Issue (i): Whether diplomatic communications addressed to governmental authorities constituted a representation requiring consideration under the preventive detention law.
Analysis: The detention statute provided for consideration of representations by the competent statutory authority, but the communications relied upon were diplomatic exchanges between governments and not representations made to the Central Government in the statutory sense. General petitions or memorials addressed to Ministers or officials do not automatically become statutory representations requiring disposal under the detention law. The Court therefore treated those communications as incapable of triggering the statutory duty invoked by the detenus.
Conclusion: The contention failed; the diplomatic communications were not statutory representations.
Issue (ii): Whether denial of legal representation or friendly assistance before the Advisory Board vitiated the detention.

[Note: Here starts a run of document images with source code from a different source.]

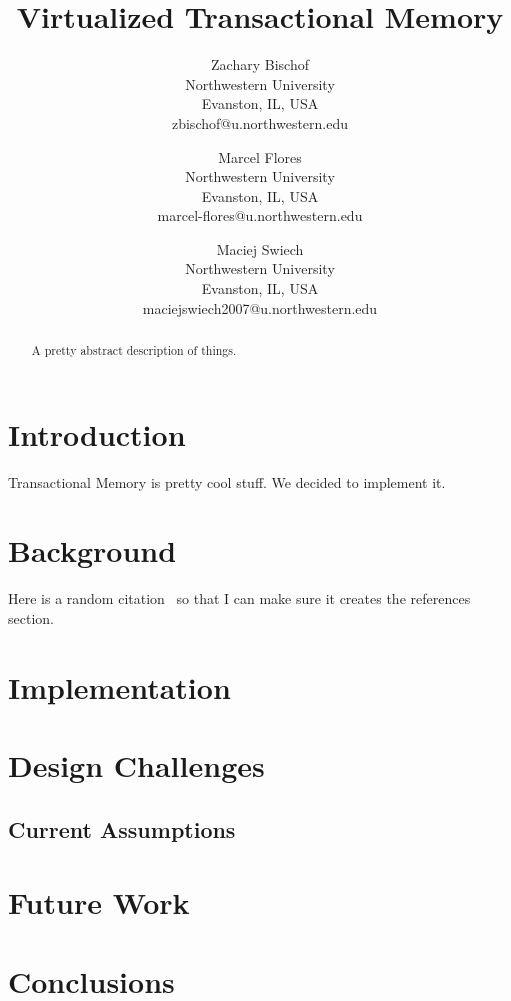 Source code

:\documentclass{acm_proc_article-sp}
\title{Virtualized Transactional Memory}
\author{Zachary Bischof \\
	Northwestern University\\
	Evanston, IL, USA\\
	zbischof@u.northwestern.edu
	\and 
	Marcel Flores \\
	Northwestern University\\
	Evanston, IL, USA\\
	marcel-flores@u.northwestern.edu
	\and
	Maciej Swiech \\
	Northwestern University\\
	Evanston, IL, USA\\
	maciejswiech2007@u.northwestern.edu
	}
\begin{document}
\maketitle

\begin{abstract}
A pretty abstract description of things.
\end{abstract}

\section{Introduction}
Transactional Memory is pretty cool stuff. We decided to implement it.

\section{Background}
Here is a random citation~\cite{Herlihy:1993:TMA:173682.165164} so that I can make sure it creates the references section.

\section{Implementation}

\section{Design Challenges}

\subsection{Current Assumptions}

\section{Future Work}

\section{Conclusions}


\end{document}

Analysis: The Advisory Board had discretion in the matter of legal representation and, on the facts, did not consider such representation necessary after personally hearing the detenus. No demand for friendly assistance was shown to have been made, and the record did not disclose any refusal of such assistance. The Court also found no basis for the claim that the detaining side had been improperly favoured, since the presence of customs officers was only to produce records when required.

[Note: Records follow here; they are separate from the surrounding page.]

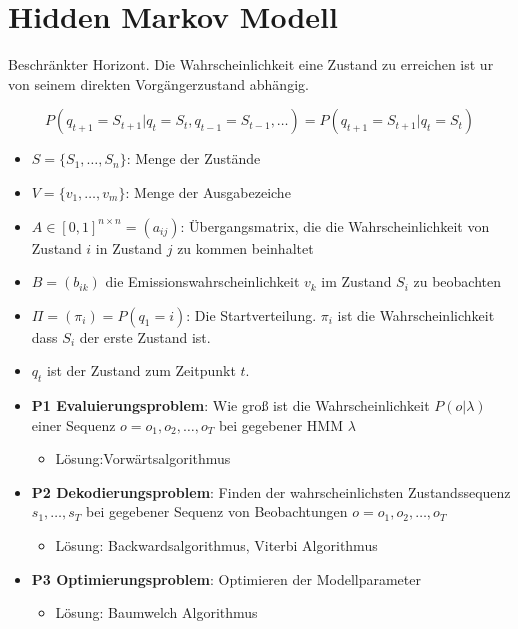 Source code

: \chapter{Hidden Markov Modell}

Beschränkter Horizont. Die Wahrscheinlichkeit eine Zustand zu erreichen
ist ur von seinem direkten Vorgängerzustand abhängig.

\begin{displaymath}
    P(q_{t+1}=S_{t+1}|q_t = S_t, q_{t-1} = S_{t-1}, \dots) =
    P(q_{t+1}=S_{t+1}|q_t = S_t)
\end{displaymath}


\begin{itemize}
    \item $S = \{S_1, \dots, S_n\}$: Menge der Zustände
    \item $V = \{v_1, \dots, v_m\}$: Menge der Ausgabezeiche
    \item $A \in [0,1]^{n \times n} = (a_{ij})$: Übergangsmatrix,
          die die Wahrscheinlichkeit von Zustand $i$ in Zustand $j$ zu kommen
          beinhaltet
    \item $B = (b_{ik})$ die Emissionswahrscheinlichkeit $v_k$ im Zustand
          $S_i$ zu beobachten
    \item $\Pi = (\pi_i) = P(q_1 = i)$: Die Startverteilung. $\pi_i$ ist die
          Wahrscheinlichkeit dass $S_i$ der erste Zustand ist.
    \item $q_t$ ist der Zustand zum Zeitpunkt $t$.
\end{itemize}


\begin{itemize}
    \item \textbf{P1 Evaluierungsproblem}: Wie groß ist die Wahrscheinlichkeit
    $P(o|\lambda)$ einer Sequenz $o = o_1,o_2,\dots,o_T$ bei gegebener HMM
    $\lambda$
    \begin{itemize}
        \item Lösung:Vorwärtsalgorithmus
    \end{itemize}
    \item \textbf{P2 Dekodierungsproblem}: Finden der wahrscheinlichsten
    Zustandssequenz $s_1,\dots,s_T$ bei gegebener Sequenz von Beobachtungen
    $o = o_1,o_2,\dots,o_T$
    \begin{itemize}
        \item Lösung: Backwardsalgorithmus, Viterbi Algorithmus
    \end{itemize}
    \item \textbf{P3 Optimierungsproblem}: Optimieren der Modellparameter
    \begin{itemize}
        \item Lösung: Baumwelch Algorithmus
    \end{itemize}
\end{itemize}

Conclusion: The detention was not vitiated on this ground; neither legal nor friendly representation was shown to have been wrongly denied.
Issue (iii): Whether the Advisory Board was required to separately examine the justification for detention on the date of its report.
Analysis: The time gap between the detention order and the Advisory Board's consideration was short, and no intervening circumstance required compartment-wise evaluation. The report that there was sufficient cause for detention necessarily covered the position on the date of the report as well as the date of the detention order.
Conclusion: No separate infirmity arose from the absence of an express compartment-wise finding.
Issue (iv): Whether the advisory proceedings were vitiated by alleged inequality of treatment or by correspondence routed through the Government.
Analysis: The complaint of unequal treatment was unsupported, as the record showed only that officers were kept nearby to furnish files when required. The correspondence being carried through the Government was explained by the absence of a separate administrative office for the Advisory Board and did not suggest governmental control over its functioning.
Conclusion: These procedural objections were rejected.
Final Conclusion: The challenge to the detention failed on all substantial grounds, and the preventive detention orders were sustained.
Ratio Decidendi: Communications are not statutory representations unless addressed to the competent authority in the manner contemplated by the detention law, and denial of legal or friendly representation before an Advisory Board does not invalidate detention absent a demand or a demonstrated procedural prejudice.